Mais le changement le plus important sera invisible. L’IA va progressivement déplacer le centre de valeur de la finance vers la donnée. Les institutions capables d’analyser massivement les comportements financiers auront un avantage énorme dans l’octroi de crédit, la tarification des risques ou les paiements numériques. Dans plusieurs économies africaines où une grande partie de la population reste sous-bancarisée, cela pourrait accélérer considérablement l’inclusion financière.

En revanche, cette transformation crée aussi de nouveaux risques. Une dépendance excessive à des infrastructures technologiques étrangères pourrait fragiliser la souveraineté numérique des systèmes financiers africains. De plus, l’utilisation croissante d’algorithmes dans les décisions financières pose des questions majeures de cybersécurité, de protection des données et même de stabilité économique. L’Afrique devra donc éviter de devenir uniquement un marché de consommation technologique et investir davantage dans ses propres capacités numériques et son expertise locale.

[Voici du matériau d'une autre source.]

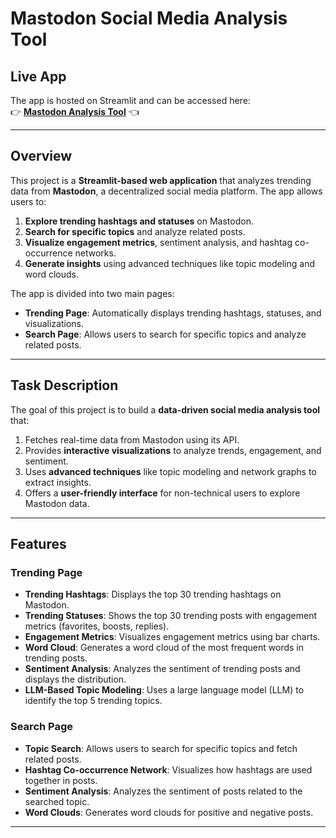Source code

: # Mastodon Social Media Analysis Tool

## Live App
The app is hosted on Streamlit and can be accessed here:  
👉 **[Mastodon Analysis Tool](https://mastodonanalysis.streamlit.app/)** 👈

---

## Overview
This project is a **Streamlit-based web application** that analyzes trending data from **Mastodon**, a decentralized social media platform. The app allows users to:
1. **Explore trending hashtags and statuses** on Mastodon.
2. **Search for specific topics** and analyze related posts.
3. **Visualize engagement metrics**, sentiment analysis, and hashtag co-occurrence networks.
4. **Generate insights** using advanced techniques like topic modeling and word clouds.

The app is divided into two main pages:
- **Trending Page**: Automatically displays trending hashtags, statuses, and visualizations.
- **Search Page**: Allows users to search for specific topics and analyze related posts.

---

## Task Description
The goal of this project is to build a **data-driven social media analysis tool** that:
1. Fetches real-time data from Mastodon using its API.
2. Provides **interactive visualizations** to analyze trends, engagement, and sentiment.
3. Uses **advanced techniques** like topic modeling and network graphs to extract insights.
4. Offers a **user-friendly interface** for non-technical users to explore Mastodon data.

---

##  Features
### **Trending Page**
- **Trending Hashtags**: Displays the top 30 trending hashtags on Mastodon.
- **Trending Statuses**: Shows the top 30 trending posts with engagement metrics (favorites, boosts, replies).
- **Engagement Metrics**: Visualizes engagement metrics using bar charts.
- **Word Cloud**: Generates a word cloud of the most frequent words in trending posts.
- **Sentiment Analysis**: Analyzes the sentiment of trending posts and displays the distribution.
- **LLM-Based Topic Modeling**: Uses a large language model (LLM) to identify the top 5 trending topics.

### **Search Page**
- **Topic Search**: Allows users to search for specific topics and fetch related posts.
- **Hashtag Co-occurrence Network**: Visualizes how hashtags are used together in posts.
- **Sentiment Analysis**: Analyzes the sentiment of posts related to the searched topic.
- **Word Clouds**: Generates word clouds for positive and negative posts.

---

L’Afrique peut-elle réellement construire ses propres modèles d’IA ?

Oui, mais cela demande une vision industrielle continentale.

Aucun pays africain isolé n’a aujourd’hui la taille suffisante pour rivaliser seul avec les géants américains ou chinois. En revanche, une coopération régionale autour des infrastructures cloud, des universités, des centres de recherche et des données africaines pourrait changer l’équation.

Le vrai enjeu est là : construire une souveraineté numérique africaine.

Parce que si l’Afrique ne participe pas à la production de l’intelligence artificielle, elle participera seulement à sa consommation. Et historiquement, les régions qui consomment uniquement les technologies des autres finissent rarement par dominer l’économie mondiale.

Finalement, quel est selon vous le plus grand risque pour l’Afrique dans cette révolution de l’IA ?

Le plus grand risque n’est pas technologique.

Le plus grand risque serait que l’Afrique sous-estime encore une fois l’importance historique d’une révolution industrielle pendant que le reste du monde restructure déjà l’économie mondiale autour d’elle.

Car l’intelligence artificielle ne va pas simplement créer de nouvelles applications.

Elle va probablement redéfinir la hiérarchie économique mondiale du XXIe siècle.